[Start of Attachment]

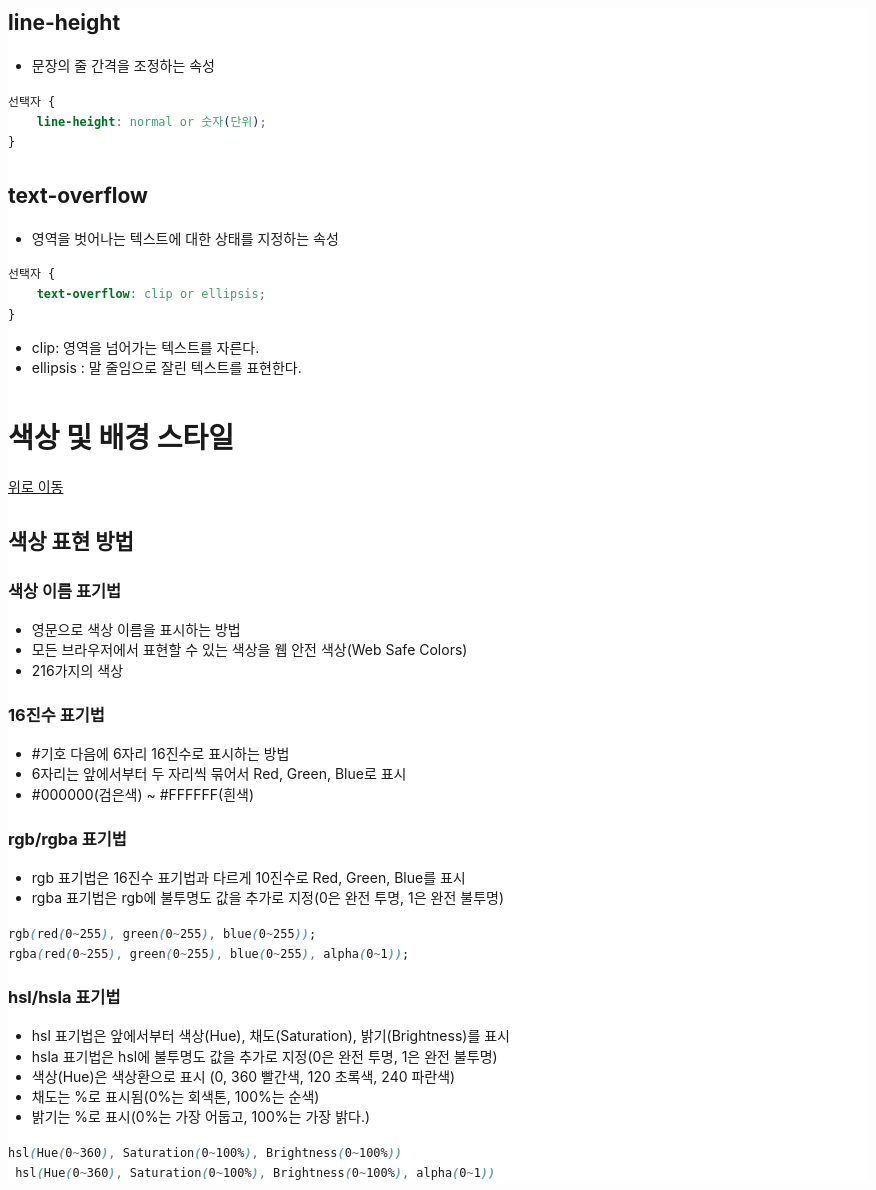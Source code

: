 ## line-height

- 문장의 줄 간격을 조정하는 속성

```css
선택자 {
    line-height: normal or 숫자(단위);
}
```

## text-overflow

- 영역을 벗어나는 텍스트에 대한 상태를 지정하는 속성

```css
선택자 {
    text-overflow: clip or ellipsis;
}
```

- clip: 영역을 넘어가는 텍스트를 자른다.
- ellipsis : 말 줄임으로 잘린 텍스트를 표현한다.

# 색상 및 배경 스타일
 [위로 이동](#목차)
## 색상 표현 방법
### 색상 이름 표기법
- 영문으로 색상 이름을 표시하는 방법
- 모든 브라우저에서 표현할 수 있는 색상을 웹 안전 색상(Web Safe Colors)
- 216가지의 색상
### 16진수 표기법
- #기호 다음에 6자리 16진수로 표시하는 방법
- 6자리는 앞에서부터 두 자리씩 묶어서 Red, Green, Blue로 표시
- #000000(검은색) ~ #FFFFFF(흰색)
### rgb/rgba 표기법
- rgb 표기법은 16진수 표기법과 다르게 10진수로 Red, Green, Blue를 표시
- rgba 표기법은 rgb에 불투명도 값을 추가로 지정(0은 완전 투명, 1은 완전 불투명)
```css
rgb(red(0~255), green(0~255), blue(0~255));
rgba(red(0~255), green(0~255), blue(0~255), alpha(0~1));
```
### hsl/hsla 표기법
- hsl 표기법은 앞에서부터 색상(Hue), 채도(Saturation), 밝기(Brightness)를 표시
- hsla 표기법은 hsl에 불투명도 값을 추가로 지정(0은 완전 투명, 1은 완전 불투명)
- 색상(Hue)은 색상환으로 표시 (0, 360 빨간색, 120 초록색, 240 파란색)
- 채도는 %로 표시됨(0%는 회색톤, 100%는 순색)
- 밝기는 %로 표시(0%는 가장 어둡고, 100%는 가장 밝다.)
```css
hsl(Hue(0~360), Saturation(0~100%), Brightness(0~100%))
 hsl(Hue(0~360), Saturation(0~100%), Brightness(0~100%), alpha(0~1))
```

[End of Attachment]

Activity >> Search the data for "ellipsis". Copy every line that has it.

Answer space >>
    text-overflow: clip or ellipsis;
- ellipsis : 말 줄임으로 잘린 텍스트를 표현한다.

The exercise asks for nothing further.